**Work to complete**.
Your result should be every line of the records below that contains the word "array".

**Given records**.
....................
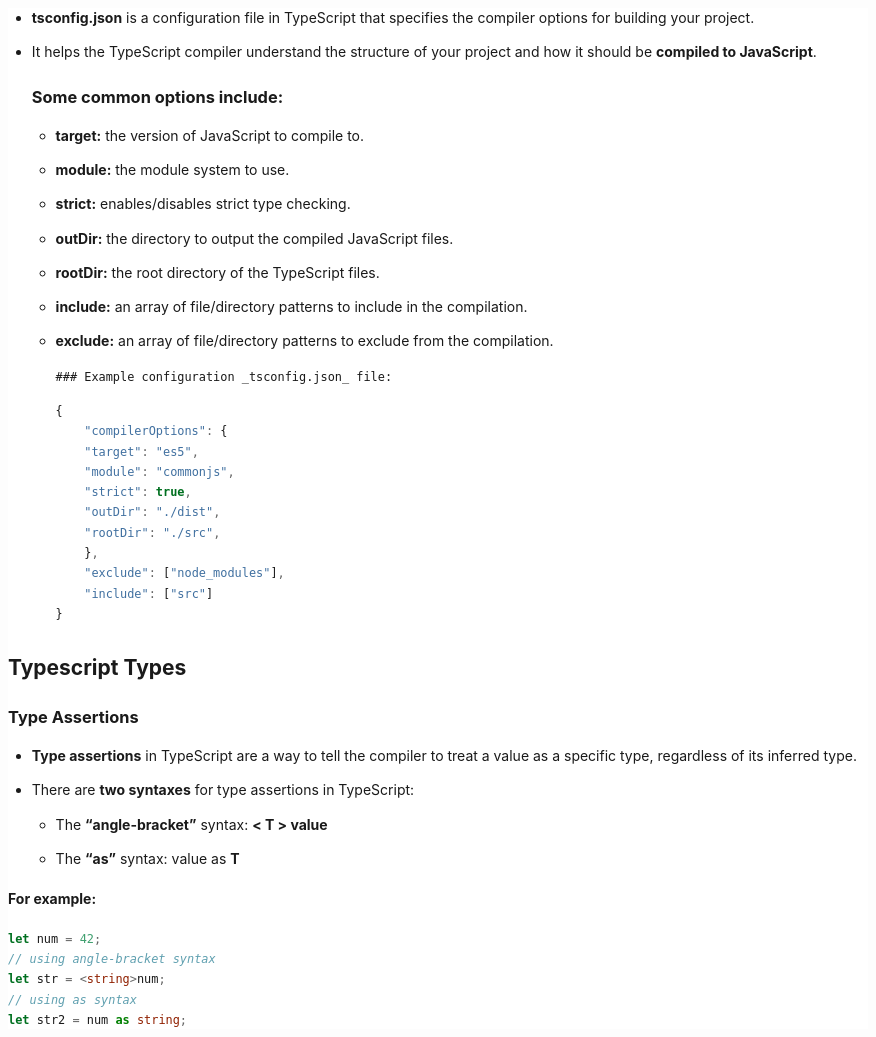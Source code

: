 - **tsconfig.json** is a configuration file in TypeScript that specifies the compiler options for building your project.

- It helps the TypeScript compiler understand the structure of your project and how it should be **compiled to JavaScript**.

  ### Some common options include:

  - **target:** the version of JavaScript to compile to.
  - **module:** the module system to use.
  - **strict:** enables/disables strict type checking.
  - **outDir:** the directory to output the compiled JavaScript files.
  - **rootDir:** the root directory of the TypeScript files.
  - **include:** an array of file/directory patterns to include in the compilation.
  - **exclude:** an array of file/directory patterns to exclude from the compilation.

        ### Example configuration _tsconfig.json_ file:

    ```js
    {
        "compilerOptions": {
        "target": "es5",
        "module": "commonjs",
        "strict": true,
        "outDir": "./dist",
        "rootDir": "./src",
        },
        "exclude": ["node_modules"],
        "include": ["src"]
    }
    ```

## Typescript Types

### Type Assertions

- **Type assertions** in TypeScript are a way to tell the compiler to treat a value as a specific type, regardless of its inferred type.

- There are **two syntaxes** for type assertions in TypeScript:

  - The **“angle-bracket”** syntax: **< T > value**

  - The **“as”** syntax: value as **T**

#### For example:

```ts
let num = 42;
// using angle-bracket syntax
let str = <string>num;
// using as syntax
let str2 = num as string;
```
....................
**Reply to the exercise**.
  - **include:** an array of file/directory patterns to include in the compilation.
  - **exclude:** an array of file/directory patterns to exclude from the compilation.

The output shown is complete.